Kofta is a Middle Eastern dish that is traditionally made as meat on sticks or kebobs and usually made of lamb. While I enjoy eating kofta in this traditional way, making them into meatballs saves a lot of time on my end and I can double this recipe for meal prep during the week! I also prefer a pork and beef combination for my kofta which is what is in the recipe but you can substitute lamb if you prefer.
When serving my kofta meatballs, I love adding these on top of a warm bed of basmati rice and then adding a fresh feta, cucumber and tomato salad over top of that. I love the mixture of warm and cool food items together! The salad also helps lighten the heaviness of meat.
I hope you give this one a try! It has always been a real crowd pleaser when I make it and I am sure it will be the same for you.

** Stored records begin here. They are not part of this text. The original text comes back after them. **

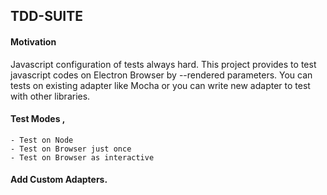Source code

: ## TDD-SUITE

#### Motivation

Javascript configuration of tests always hard. This project provides to test javascript codes on Electron Browser by --rendered parameters.
You can tests on existing adapter like Mocha or you can write new adapter to test with other libraries.

#### Test Modes , 
    - Test on Node 
    - Test on Browser just once 
    - Test on Browser as interactive
    
#### Add Custom Adapters.

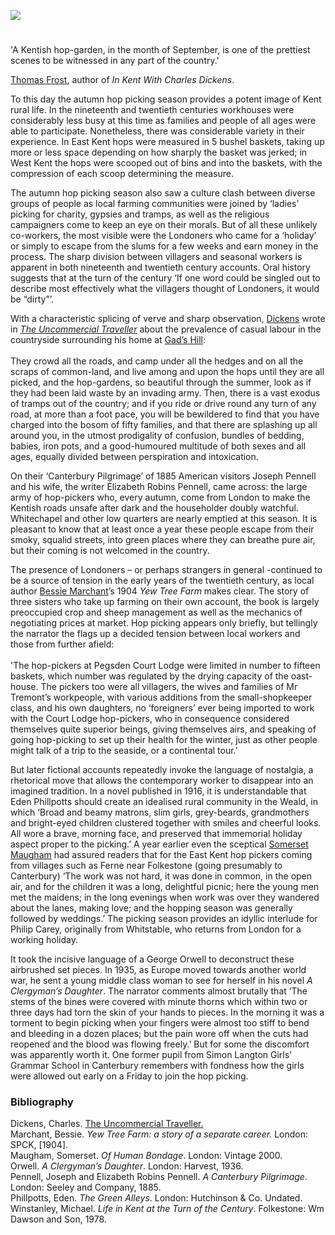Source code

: <a href="https://juncture-digital.org"><img src="https://juncture-digital.org/images/ve-button.png"/></a>
<param author="Carolyn Oulton" banner="https://upload.wikimedia.org/wikipedia/commons/4/44/Hopping_in_Kent-_Hop-picking_in_Yalding%2C_Kent%2C_England%2C_UK%2C_1944_D22170.jpg" layout="vtl" title="Hop Picking and the Literary Imagination" ve-config/>

<param aliases="West Kent" eid="Q7985606" ve-entity/>
<param aliases="Gads Hill" eid="Q104082075" ve-entity/>
<param aliases="Canterbury" eid="Q29303" ve-entity/>
<param aliases="Folkestone" eid="Q375314" ve-entity/>
<param aliases="Whitstable" eid="Q964785" ve-entity/>
<param aliases="Simon Langton Girls' Grammar School" eid="Q751916" ve-entity/>
<param aliases="Ferne" eid="Q1006783" ve-entity/>

#

'A Kentish hop-garden, in the month of September, is one of the prettiest scenes to be witnessed in any part of the country.' 

[Thomas Frost](/19c/19c-frost-biography), author of _In Kent With Charles Dickens_.

To this day the autumn hop picking season provides a potent image of Kent rural life. In the nineteenth and twentieth centuries workhouses were considerably less busy at this time as families and people of all ages were able to participate. Nonetheless, there was considerable variety in their experience. In East Kent hops were measured in 5 bushel baskets, taking up more or less space depending on how sharply the basket was jerked; in West Kent the hops were scooped out of bins and into the baskets, with the compression of each scoop determining the measure. 
<param ve-image-v2 manifest="https://iiif.juncture-digital.org/wc:Hop-Picking_in_Kent_by_Stephen_Thompson_1875.jpg/manifest.json">
<param center="Q7985606" ve-map zoom="10"/>

The autumn hop picking season also saw a culture clash between diverse groups of people as local farming communities were joined by ‘ladies’ picking for charity, gypsies and tramps, as well as the religious campaigners come to keep an eye on their morals. But of all these unlikely co-workers, the most visible were the Londoners who came for a ‘holiday’ or simply to escape from the slums for a few weeks and earn money in the process. The sharp division between villagers and seasonal workers is apparent in both nineteenth and twentieth century accounts. Oral history suggests that at the turn of the century ‘If one word could be singled out to describe most effectively what the villagers thought of Londoners, it would be “dirty”’.
<param ve-image-v2 manifest="https://iiif.juncture-digital.org/wc:Hopping_in_Kent-_Hop-picking_in_Yalding%2C_Kent%2C_England%2C_UK%2C_1944_D22172.jpg/manifest.json">

With a characteristic splicing of verve and sharp observation, [Dickens](/dickens/dickens-biography) wrote in [_The Uncommercial Traveller_]( https://www.djo.org.uk/indexes/authors/charles-dickens/the-uncommercial-traveller.html) about the prevalence of casual labour in the countryside surrounding his home at [Gad’s Hill](/dickens/dickens-gads-hill):
<br/><br/>
They crowd all the roads, and camp under all the hedges and on all the scraps of common-land, and live among and upon the hops until they are all picked, and the hop-gardens, so beautiful through the summer, look as if they had been laid waste by an invading army. Then, there is a vast exodus of tramps out of the country; and if you ride or drive round any turn of any road, at more than a foot pace, you will be bewildered to find that you have charged into the bosom of fifty families, and that there are splashing up all around you, in the utmost prodigality of confusion, bundles of bedding, babies, iron pots, and a good-humoured multitude of both sexes and all ages, equally divided between perspiration and intoxication. 
<param ve-image-v2 manifest="https://iiif.juncture-digital.org/gh:kent-map/images/20c/OasthousesMJC.jpg/manifest.json">
<param ve-image-v2 manifest="https://iiif.juncture-digital.org/wc:The_Uncommercial_Traveller_Illus_1.jpg/manifest.json">
<param center="Q104082075" ve-map zoom="10"/>

On their ‘Canterbury Pilgrimage’ of 1885 American visitors Joseph Pennell and his wife, the writer Elizabeth Robins Pennell, came across:
the large army of hop-pickers who, every autumn, come from London to make the Kentish roads unsafe after dark and the householder doubly watchful. Whitechapel and other low quarters are nearly emptied at this season. It is pleasant to know that at least once a year these people escape from their smoky, squalid streets, into green places where they can breathe pure air, but their coming is not welcomed in the country. 
<param ve-image-v2 manifest="https://iiif.juncture-digital.org/wc:Portrait_Sketch_of_Joseph_Pennell.jpg/manifest.json">
<param ve-image-v2 manifest="https://iiif.juncture-digital.org/wc:Hopping_in_Kent-_Hop-picking_in_Yalding%2C_Kent%2C_England%2C_UK%2C_1944_D22170.jpg/manifest.json">
<param center="Q29303" ve-map zoom="10"/>

The presence of Londoners – or perhaps strangers in general -continued to be a source of tension in the early years of the twentieth century, as local author [Bessie Marchant](/19/19c-marchantb-biography)’s 1904 _Yew Tree Farm_ makes clear. The story of three sisters who take up farming on their own account, the book is largely preoccupied crop and sheep management as well as the mechanics of negotiating prices at market. Hop picking appears only briefly, but tellingly the narrator the flags up a decided tension between local workers and those from further afield:
<br/><br/>
'The hop-pickers at Pegsden Court Lodge were limited in number to fifteen baskets, which number was regulated by the drying capacity of the oast-house. The pickers too were all villagers, the wives and families of Mr Tremont’s workpeople, with various additions from the small-shopkeeper class, and his own daughters, no ‘foreigners’ ever being imported to work with the Court Lodge hop-pickers, who in consequence considered themselves quite superior beings, giving themselves airs, and speaking of going hop-picking to set up their health for the winter, just as other people might talk of a trip to the seaside, or a continental tour.’    
<param ve-image-v2 manifest="https://iiif.juncture-digital.org/wc:Hopping_in_Kent-_Hop-picking_in_Yalding%2C_Kent%2C_England%2C_UK%2C_1944_D22167.jpg/manifest.json">

But later fictional accounts repeatedly invoke the language of nostalgia, a rhetorical move that allows the contemporary worker to disappear into an imagined tradition. In a novel published in 1916, it is understandable that Eden Phillpotts should create an idealised rural community in the Weald, in which ‘Broad and beamy matrons, slim girls, grey-beards, grandmothers and bright-eyed children clustered together with smiles and cheerful looks. All wore a brave, morning face, and preserved that immemorial holiday aspect proper to the picking.’ A year earlier even the sceptical [Somerset Maugham](/20c/20c-maugham-biography) had assured readers that for the East Kent hop pickers coming from villages such as Ferne near Folkestone (going presumably to Canterbury) ‘The work was not hard, it was done in common, in the open air, and for the children it was a long, delightful picnic; here the young men met the maidens; in the long evenings when work was over they wandered about the lanes, making love; and the hopping season was generally followed by weddings.’ The picking season provides an idyllic interlude for Philip Carey, originally from Whitstable, who returns from London for a working holiday.
<param center="Q375314" ve-map zoom="10"/>
<param center="Q964785" ve-map zoom="10"/>
<param ve-image-v2 manifest="https://iiif.juncture-digital.org/gh:kent-map/images/20c/Hop pickers.jpg/manifest.json">
<param ve-image-v2 manifest="https://iiif.juncture-digital.org/wc:Hopping_in_Kent-_Hop-picking_in_Yalding%2C_Kent%2C_England%2C_UK%2C_1944_D22175.jpg/manifest.json">

It took the incisive language of a George Orwell to deconstruct these airbrushed set pieces. In 1935, as Europe moved towards another world war, he sent a young middle class woman to see for herself in his novel _A Clergyman’s Daughter_. The narrator comments almost brutally that ‘The stems of the bines were covered with minute thorns which within two or three days had torn the skin of your hands to pieces. In the morning it was a torment to begin picking when your fingers were almost too stiff to bend and bleeding in a dozen places; but the pain wore off when the cuts had reopened and the blood was flowing freely.’  But for some the discomfort was apparently worth it. One former pupil from Simon Langton Girls’ Grammar School in Canterbury  remembers with fondness how the girls were allowed out early on a Friday to join the hop picking.
<param center="Q7519165" ve-map zoom="10"/>

### Bibliography 

Dickens, Charles. [The Uncommercial Traveller.](http://elibrary.club/dickens-the-uncommercial-traveller/76)    
Marchant, Bessie. _Yew Tree Farm: a story of a separate career._ London: SPCK, [1904].   
Maugham, Somerset. _Of Human Bondage_. London: Vintage 2000.   
Orwell. _A Clergyman’s Daughter_. London: Harvest, 1936.   
Pennell, Joseph and Elizabeth Robins Pennell. _A Canterbury Pilgrimage_. London: Seeley and Company, 1885.   
Phillpotts, Eden. _The Green Alleys_. London: Hutchinson &amp; Co. Undated.    
Winstanley, Michael. _Life in Kent at the Turn of the Century_. Folkestone: Wm Dawson and Son, 1978.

- 1 lb ground beef 80-85% lean. You want a little fat here to keep the meatballs tender
- 1 lb ground pork you can substitute ground lamb for the pork
- 1 small onion grated finely on a cheese grater or microplane. You are looking for getting something similar to onion pulp instead of chunks of onion
- 2 cloves of garlic grated finely on the cheese grater or microplane
- 1 slice of bread soaked in water
- 1/4 tsp ground cinnamon
- 1/2 tbsp ground coriander
- 1 tsp ground cumin
- 1/2 tsp dried oregano
- 1 tsp salt
- 1 cup basmati rice
- 1 tbsp olive oil
- 1 3/4 cups water
- 1 tsp salt
- 2 tomatoes cut into large chunks
- 1/2 cucumber cut into large chunks
- 1/4 cup crumbled feta
- 2 tbsp fresh dill course chopped
- 1/2 tsp salt
- 1/4 tsp pepper
- 3 tbsp olive oil
- 1 lemon juiced
To make the Meatballs
- Add all of your ingredients except the bread to a large bowl
- Pre-heat your oven to 350 degrees
- Now take your slice of bread that has soaked in water and pick it up a squeeze out the water
- Add the bread to the bowl with your other ingredients and mix well. Keep mixing your mixture for about 5 minutes until it starts to look smooth.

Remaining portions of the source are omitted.